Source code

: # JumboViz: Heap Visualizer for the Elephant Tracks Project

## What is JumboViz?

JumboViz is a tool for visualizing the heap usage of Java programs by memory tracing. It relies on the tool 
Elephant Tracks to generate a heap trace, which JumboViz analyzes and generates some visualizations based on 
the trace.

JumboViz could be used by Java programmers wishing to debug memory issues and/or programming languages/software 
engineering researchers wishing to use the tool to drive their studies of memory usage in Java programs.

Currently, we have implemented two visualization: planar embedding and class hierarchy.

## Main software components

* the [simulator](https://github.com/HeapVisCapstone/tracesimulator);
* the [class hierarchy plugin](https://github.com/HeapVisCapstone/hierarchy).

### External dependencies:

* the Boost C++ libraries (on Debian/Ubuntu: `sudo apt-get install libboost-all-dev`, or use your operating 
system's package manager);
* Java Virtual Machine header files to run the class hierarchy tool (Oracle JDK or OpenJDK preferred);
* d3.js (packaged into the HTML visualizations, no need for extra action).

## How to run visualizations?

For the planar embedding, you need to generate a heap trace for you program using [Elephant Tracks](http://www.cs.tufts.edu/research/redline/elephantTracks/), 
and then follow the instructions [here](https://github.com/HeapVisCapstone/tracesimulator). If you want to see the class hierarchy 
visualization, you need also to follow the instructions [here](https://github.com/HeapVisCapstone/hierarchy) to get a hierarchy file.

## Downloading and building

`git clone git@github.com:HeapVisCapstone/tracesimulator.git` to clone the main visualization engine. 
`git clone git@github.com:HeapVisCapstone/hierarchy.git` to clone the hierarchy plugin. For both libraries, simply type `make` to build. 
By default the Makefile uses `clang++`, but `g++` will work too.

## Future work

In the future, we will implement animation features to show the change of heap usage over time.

*WORK INSTRUCTION*: Every line that holds the word "follow" should be copied from the listing.

*SOLUTION TO THIS TASK*:
and then follow the instructions [here](https://github.com/HeapVisCapstone/tracesimulator). If you want to see the class hierarchy 
visualization, you need also to follow the instructions [here](https://github.com/HeapVisCapstone/hierarchy) to get a hierarchy file.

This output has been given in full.